Right hear right now GARY SIMS LIMBSAVER.


----------



## erikbarnes25197 (Mar 26, 2006)

*Limbsaver Dropzone picture*

hanging at a local shop


----------



## ricksmathew (Sep 7, 2005)

Here is a whole rack of them!

View attachment 389610


----------



## FV Chuck (Dec 11, 2004)

*Bring on the Paparazzi !!*

Just kidding... :wink:

I will be shooting in Redding this coming weekend...I'll have 2 of mine with me ...Thursday is the 1st....catch me early or beg GIG to hold off a couple days for extra photos to be submitted....

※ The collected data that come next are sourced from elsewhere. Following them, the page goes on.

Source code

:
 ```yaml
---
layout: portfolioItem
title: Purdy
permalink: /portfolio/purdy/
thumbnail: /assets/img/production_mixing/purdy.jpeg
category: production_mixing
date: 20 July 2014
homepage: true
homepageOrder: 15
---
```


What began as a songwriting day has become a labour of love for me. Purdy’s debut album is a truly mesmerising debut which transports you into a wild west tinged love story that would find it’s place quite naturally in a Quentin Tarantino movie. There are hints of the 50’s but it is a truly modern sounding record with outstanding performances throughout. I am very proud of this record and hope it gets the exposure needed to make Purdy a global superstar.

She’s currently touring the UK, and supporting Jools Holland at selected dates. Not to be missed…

I'll be shooting the Pro-Am on Thursday, then the Pro line for the event or I can be found at the Feather Visions booth or Sims booth...

See you there!


Chuck


----------



## THE GENERAL (Jan 10, 2008)

ricksmathew said:


> Here is a whole rack of them!
> 
> View attachment 389610




LMAO yeah and now that rack you can get 180 in free accesories if you buy one... I wonder why...lol


----------



## Challenger (Nov 4, 2007)

This is Mike Wonderly from M&M Sport Shop in New Lisbon Wisconsin with my son Derek. Mike has a very nice shop with two Technohunt lanes and a twenty yard spot range. 

I had never been to Mike's shop before today but he was more than happy to set up a Dead Zone bow for me and pose with Derek for the picture :shade: The bow is very quiet, I didn't have a sight on the bow to check for accuracy but it did shoot nice. 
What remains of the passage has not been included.